Aim of the task
Find every line below with the word "parallel" in it, and copy each one.

Start of Records shown

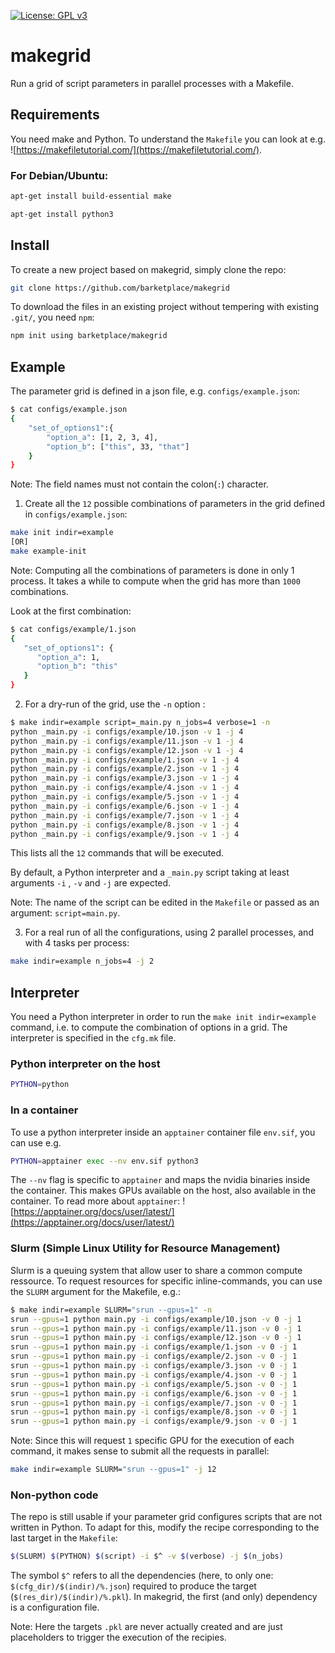 [![License: GPL v3](https://img.shields.io/badge/License-GPLv3-blue.svg)](https://www.gnu.org/licenses/gpl-3.0)

# makegrid
Run a grid of script parameters in parallel processes with a Makefile.

## Requirements
You need make and Python.
To understand the `Makefile` you can look at e.g. ![https://makefiletutorial.com/](https://makefiletutorial.com/).

### For Debian/Ubuntu:
```bash
apt-get install build-essential make
```

```bash
apt-get install python3
```

## Install
To create a new project based on makegrid, simply clone the repo:
```bash
git clone https://github.com/barketplace/makegrid 
```

To download the files in an existing project without tempering with existing `.git/`, you need `npm`:
```bash
npm init using barketplace/makegrid
```


## Example
The parameter grid is defined in a json file, e.g. `configs/example.json`:
```bash
$ cat configs/example.json
{
    "set_of_options1":{
        "option_a": [1, 2, 3, 4], 
        "option_b": ["this", 33, "that"]
    }
}
```

Note: The field names must not contain the colon(`:`) character.


1. Create all the `12` possible combinations of parameters in the grid defined in `configs/example.json`:
```bash
make init indir=example
[OR]
make example-init
```
Note: Computing all the combinations of parameters is done in only 1 process. It takes a while to compute when the grid has more than `1000` combinations.

Look at the first combination:
```bash
$ cat configs/example/1.json 
{
   "set_of_options1": {
      "option_a": 1,
      "option_b": "this"
   }
}
```

2. For a dry-run of the grid, use the `-n` option :

```bash
$ make indir=example script=_main.py n_jobs=4 verbose=1 -n
python _main.py -i configs/example/10.json -v 1 -j 4
python _main.py -i configs/example/11.json -v 1 -j 4
python _main.py -i configs/example/12.json -v 1 -j 4
python _main.py -i configs/example/1.json -v 1 -j 4
python _main.py -i configs/example/2.json -v 1 -j 4
python _main.py -i configs/example/3.json -v 1 -j 4
python _main.py -i configs/example/4.json -v 1 -j 4
python _main.py -i configs/example/5.json -v 1 -j 4
python _main.py -i configs/example/6.json -v 1 -j 4
python _main.py -i configs/example/7.json -v 1 -j 4
python _main.py -i configs/example/8.json -v 1 -j 4
python _main.py -i configs/example/9.json -v 1 -j 4
```
This lists all the `12` commands that will be executed.

By default, a Python interpreter and a `_main.py` script taking at least arguments `-i` , `-v` and `-j` are expected.

Note: The name of the script can be edited in the `Makefile` or passed as an argument: `script=main.py`.

3. For a real run of all the configurations, using 2 parallel processes, and with 4 tasks per process:

```bash
make indir=example n_jobs=4 -j 2
```


## Interpreter
You need a Python interpreter in order to run the `make init indir=example` command, i.e. to compute the combination of options in a grid.
The interpreter is specified in the `cfg.mk` file.

### Python interpreter on the host
```bash
PYTHON=python
```

### In a container
To use a python interpreter inside an `apptainer` container file `env.sif`, you can use e.g.
```bash
PYTHON=apptainer exec --nv env.sif python3
```

The `--nv` flag is specific to `apptainer` and maps the nvidia binaries inside the container. This makes GPUs available on the host, also available in the container.
To read more about `apptainer`: ![https://apptainer.org/docs/user/latest/](https://apptainer.org/docs/user/latest/)

### Slurm (Simple Linux Utility for Resource Management) 
Slurm is a queuing system that allow user to share a common compute ressource. To request resources for specific inline-commands, you can use the `SLURM` argument for the Makefile, e.g.:
```bash
$ make indir=example SLURM="srun --gpus=1" -n
srun --gpus=1 python main.py -i configs/example/10.json -v 0 -j 1
srun --gpus=1 python main.py -i configs/example/11.json -v 0 -j 1
srun --gpus=1 python main.py -i configs/example/12.json -v 0 -j 1
srun --gpus=1 python main.py -i configs/example/1.json -v 0 -j 1
srun --gpus=1 python main.py -i configs/example/2.json -v 0 -j 1
srun --gpus=1 python main.py -i configs/example/3.json -v 0 -j 1
srun --gpus=1 python main.py -i configs/example/4.json -v 0 -j 1
srun --gpus=1 python main.py -i configs/example/5.json -v 0 -j 1
srun --gpus=1 python main.py -i configs/example/6.json -v 0 -j 1
srun --gpus=1 python main.py -i configs/example/7.json -v 0 -j 1
srun --gpus=1 python main.py -i configs/example/8.json -v 0 -j 1
srun --gpus=1 python main.py -i configs/example/9.json -v 0 -j 1
```

Note: Since this will request `1` specific GPU for the execution of each command, it makes sense to submit all the requests in parallel:
```bash
make indir=example SLURM="srun --gpus=1" -j 12
```


### Non-python code
The repo is still usable if your parameter grid configures scripts that are not written in Python. 
To adapt for this, modify the recipe corresponding to the last target in the `Makefile`:
```bash
$(SLURM) $(PYTHON) $(script) -i $^ -v $(verbose) -j $(n_jobs)
```

The symbol `$^` refers to all the dependencies (here, to only one: `$(cfg_dir)/$(indir)/%.json`) required to produce the target (`$(res_dir)/$(indir)/%.pkl`).
In makegrid, the first (and only) dependency is a configuration file.

Note: Here the targets `.pkl` are never actually created and are just placeholders to trigger the execution of the recipies.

End of Records shown

Written answer
Run a grid of script parameters in parallel processes with a Makefile.
3. For a real run of all the configurations, using 2 parallel processes, and with 4 tasks per process:
Note: Since this will request `1` specific GPU for the execution of each command, it makes sense to submit all the requests in parallel:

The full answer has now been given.